Trans People Know Best About Trans Health (Part 1)

Here's a radical thought:
Trans people know best about trans health.
I tend to believe the principle that doctors are experts on bodies in general, and that each person is the expert on their own body, and that the best clinical care is provided at the intersection of this expertise.
Yet we know that this is often not the experience of people seeking care, and that this is disproportionately not the experience of marginalized people, whether it is Black people not being trusted about their level of pain or trans people not being trusted about their lived experiences.
I'm not even primarily talking about the gatekeeping of trans identities, and the legacies of denying hormone care to trans people who didn’t fit stereotypical heterosexist ideas about men and women, such as gay trans men or trans women who didn’t prefer wearing dresses.
Unfortunately, I am talking about the production of knowledge about trans health.
While we have basic evidence to support the safety and efficacy of gender-affirming hormone therapy (and to refute the disturbing politically motivated lies that threaten to take over the public discourse in this area), there are many questions trans folks reasonably have about our lives that are not well answered by the existing literature.
Data on fertility, for example, is inadequate (I wrote about this in AJOG). Various informational handouts are circulated by providers detailing the changes caused by hormone therapy, the length of time it may take these effects to occur, and whether the effects are reversible, yet these often don’t match up with lived experiences or knowledge that community members share with one another.
Community members have often shared informal sources of information, and these informal sources have often been more helpful than the information provided by our physicians.
Rena Yehuda Newman's testosterone survey zine comes to mind, or Mira Bellwether's groundbreaking Fucking Trans Women zine, which offered an overview of trans feminine anatomy, pleasure, and sexual health far beyond what was available from even the most open-minded clinician.
Where we don't have access to traditional empiric knowledge about trans communities, we need to take this community created knowledge seriously.
How can we structure our clinical care to support multidirectional knowledge sharing, where the lived experiences of our patients are actively elicited and used to contextualize and build on more “formal” sources of knowledge about trans experiences?

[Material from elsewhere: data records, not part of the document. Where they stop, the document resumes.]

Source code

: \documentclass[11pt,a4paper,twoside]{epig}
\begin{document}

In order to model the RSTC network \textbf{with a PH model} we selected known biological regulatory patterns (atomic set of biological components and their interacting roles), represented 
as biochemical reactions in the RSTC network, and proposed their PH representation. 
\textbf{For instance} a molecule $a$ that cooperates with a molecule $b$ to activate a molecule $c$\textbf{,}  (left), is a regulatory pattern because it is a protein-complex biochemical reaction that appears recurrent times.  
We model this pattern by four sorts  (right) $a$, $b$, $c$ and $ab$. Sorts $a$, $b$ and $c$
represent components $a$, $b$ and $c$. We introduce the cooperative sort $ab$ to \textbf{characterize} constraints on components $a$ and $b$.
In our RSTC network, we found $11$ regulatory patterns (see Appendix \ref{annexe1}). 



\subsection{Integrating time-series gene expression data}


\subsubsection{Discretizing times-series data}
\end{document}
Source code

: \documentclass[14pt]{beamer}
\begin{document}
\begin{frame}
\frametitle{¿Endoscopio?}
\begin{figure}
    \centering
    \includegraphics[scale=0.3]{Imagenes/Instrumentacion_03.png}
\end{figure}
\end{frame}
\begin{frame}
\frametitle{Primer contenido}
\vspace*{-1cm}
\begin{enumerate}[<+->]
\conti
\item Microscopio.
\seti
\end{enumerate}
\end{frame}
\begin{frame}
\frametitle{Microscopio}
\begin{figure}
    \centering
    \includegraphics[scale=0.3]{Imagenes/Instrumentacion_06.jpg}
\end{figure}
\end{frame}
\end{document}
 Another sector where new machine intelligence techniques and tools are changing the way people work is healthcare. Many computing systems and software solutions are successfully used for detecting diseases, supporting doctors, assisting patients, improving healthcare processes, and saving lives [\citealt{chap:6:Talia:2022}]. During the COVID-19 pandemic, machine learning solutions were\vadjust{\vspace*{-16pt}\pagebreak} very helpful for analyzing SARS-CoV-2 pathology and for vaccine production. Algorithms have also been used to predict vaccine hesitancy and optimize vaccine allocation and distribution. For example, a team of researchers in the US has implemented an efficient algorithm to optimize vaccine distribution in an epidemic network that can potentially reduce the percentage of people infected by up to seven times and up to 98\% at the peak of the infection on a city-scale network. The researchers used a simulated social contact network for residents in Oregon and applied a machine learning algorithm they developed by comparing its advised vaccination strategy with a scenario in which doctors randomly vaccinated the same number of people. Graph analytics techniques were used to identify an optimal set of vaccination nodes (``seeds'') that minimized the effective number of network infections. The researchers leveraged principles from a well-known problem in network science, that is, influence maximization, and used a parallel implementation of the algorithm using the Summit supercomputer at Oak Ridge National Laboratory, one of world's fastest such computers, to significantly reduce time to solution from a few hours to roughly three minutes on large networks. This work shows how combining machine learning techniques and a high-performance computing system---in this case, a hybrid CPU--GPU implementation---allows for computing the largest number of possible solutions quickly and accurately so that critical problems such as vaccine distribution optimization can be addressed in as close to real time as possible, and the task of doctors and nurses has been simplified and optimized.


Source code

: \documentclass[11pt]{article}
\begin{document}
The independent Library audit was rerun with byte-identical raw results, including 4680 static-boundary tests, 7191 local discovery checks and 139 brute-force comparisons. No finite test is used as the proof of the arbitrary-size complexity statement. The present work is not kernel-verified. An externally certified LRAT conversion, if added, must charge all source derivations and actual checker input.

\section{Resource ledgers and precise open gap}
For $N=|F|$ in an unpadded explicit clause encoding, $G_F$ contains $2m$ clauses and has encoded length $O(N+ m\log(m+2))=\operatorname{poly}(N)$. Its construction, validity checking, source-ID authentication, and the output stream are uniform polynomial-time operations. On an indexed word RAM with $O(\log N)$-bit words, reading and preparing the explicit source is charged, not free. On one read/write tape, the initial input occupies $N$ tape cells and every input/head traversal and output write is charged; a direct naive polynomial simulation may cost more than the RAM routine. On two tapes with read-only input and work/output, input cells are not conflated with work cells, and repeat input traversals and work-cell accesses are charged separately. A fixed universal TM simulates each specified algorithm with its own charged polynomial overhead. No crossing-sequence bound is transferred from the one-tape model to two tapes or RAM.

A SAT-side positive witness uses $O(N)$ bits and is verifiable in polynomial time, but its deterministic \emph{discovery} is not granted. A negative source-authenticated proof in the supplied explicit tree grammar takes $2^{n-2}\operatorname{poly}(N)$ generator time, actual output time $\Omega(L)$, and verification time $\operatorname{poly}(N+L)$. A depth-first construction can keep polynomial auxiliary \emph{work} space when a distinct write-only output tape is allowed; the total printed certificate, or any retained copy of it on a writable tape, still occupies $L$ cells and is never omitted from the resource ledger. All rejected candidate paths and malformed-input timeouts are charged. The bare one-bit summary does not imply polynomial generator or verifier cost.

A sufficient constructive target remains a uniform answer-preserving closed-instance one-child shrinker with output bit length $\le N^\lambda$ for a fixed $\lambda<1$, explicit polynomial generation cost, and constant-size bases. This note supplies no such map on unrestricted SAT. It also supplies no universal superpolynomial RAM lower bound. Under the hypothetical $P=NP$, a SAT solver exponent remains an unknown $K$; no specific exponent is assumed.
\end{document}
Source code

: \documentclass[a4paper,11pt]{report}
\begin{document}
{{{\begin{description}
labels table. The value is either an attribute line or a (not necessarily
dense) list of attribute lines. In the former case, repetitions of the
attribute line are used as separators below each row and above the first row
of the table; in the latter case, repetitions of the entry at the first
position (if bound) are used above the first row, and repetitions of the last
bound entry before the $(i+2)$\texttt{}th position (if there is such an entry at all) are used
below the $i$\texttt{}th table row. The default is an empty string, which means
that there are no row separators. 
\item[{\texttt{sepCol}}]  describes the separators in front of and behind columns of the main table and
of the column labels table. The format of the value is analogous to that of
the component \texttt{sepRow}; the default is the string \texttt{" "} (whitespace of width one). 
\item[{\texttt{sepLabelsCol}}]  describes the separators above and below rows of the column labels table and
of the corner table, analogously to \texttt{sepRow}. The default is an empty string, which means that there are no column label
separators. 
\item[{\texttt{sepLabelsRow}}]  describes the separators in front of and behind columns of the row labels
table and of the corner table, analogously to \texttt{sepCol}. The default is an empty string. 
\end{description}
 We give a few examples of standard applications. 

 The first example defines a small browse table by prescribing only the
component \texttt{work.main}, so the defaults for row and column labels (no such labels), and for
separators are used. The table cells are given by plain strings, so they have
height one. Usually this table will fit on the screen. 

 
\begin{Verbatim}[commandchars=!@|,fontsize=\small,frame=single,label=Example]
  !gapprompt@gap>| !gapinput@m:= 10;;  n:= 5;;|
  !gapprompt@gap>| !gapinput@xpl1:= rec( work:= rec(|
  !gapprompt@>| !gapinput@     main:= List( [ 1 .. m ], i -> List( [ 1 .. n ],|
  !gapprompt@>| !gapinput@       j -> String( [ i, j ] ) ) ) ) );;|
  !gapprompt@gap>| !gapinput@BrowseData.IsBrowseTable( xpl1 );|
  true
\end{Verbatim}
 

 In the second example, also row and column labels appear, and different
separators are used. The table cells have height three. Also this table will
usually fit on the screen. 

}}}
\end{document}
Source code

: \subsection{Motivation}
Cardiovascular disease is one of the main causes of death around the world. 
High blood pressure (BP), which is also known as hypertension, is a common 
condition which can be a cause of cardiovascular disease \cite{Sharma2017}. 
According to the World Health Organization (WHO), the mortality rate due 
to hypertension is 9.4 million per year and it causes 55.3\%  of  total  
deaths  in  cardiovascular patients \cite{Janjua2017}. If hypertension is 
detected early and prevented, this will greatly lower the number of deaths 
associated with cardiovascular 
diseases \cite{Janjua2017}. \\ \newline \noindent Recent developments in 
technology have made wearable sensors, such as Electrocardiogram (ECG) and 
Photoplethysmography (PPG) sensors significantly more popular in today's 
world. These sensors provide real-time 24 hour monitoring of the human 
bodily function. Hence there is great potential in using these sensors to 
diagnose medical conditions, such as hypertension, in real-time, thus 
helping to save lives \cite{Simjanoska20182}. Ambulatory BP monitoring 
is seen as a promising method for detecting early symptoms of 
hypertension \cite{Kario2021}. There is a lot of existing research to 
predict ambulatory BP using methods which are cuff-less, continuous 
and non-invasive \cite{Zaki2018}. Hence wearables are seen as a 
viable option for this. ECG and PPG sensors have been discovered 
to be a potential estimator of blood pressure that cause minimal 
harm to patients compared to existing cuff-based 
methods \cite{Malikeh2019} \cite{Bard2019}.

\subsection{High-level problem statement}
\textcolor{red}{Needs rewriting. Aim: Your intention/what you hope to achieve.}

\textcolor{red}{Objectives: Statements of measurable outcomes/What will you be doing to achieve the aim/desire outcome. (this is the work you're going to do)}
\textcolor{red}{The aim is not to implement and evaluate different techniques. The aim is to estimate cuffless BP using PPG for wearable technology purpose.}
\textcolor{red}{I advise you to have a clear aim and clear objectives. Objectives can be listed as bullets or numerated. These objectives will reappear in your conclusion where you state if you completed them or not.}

In approaching research proposals and policy agendas, how can we make sure to include these informal literatures, particularly in shaping research questions that are built around lived experiences rather than a body of evidence largely shaped by cissexist perspectives on trans lives (such as an overfocus on studying “risk,” “disparities,” and “regret”?)
How can we change the way we think about expertise, research methods, and knowledge production to center lived experiences and community knowledge? (This goes far beyond hiring outreach workers “from the community” or having a community advisory board.)
It's time to embrace a broader way of knowing, and to do so will transform healthcare toward justice.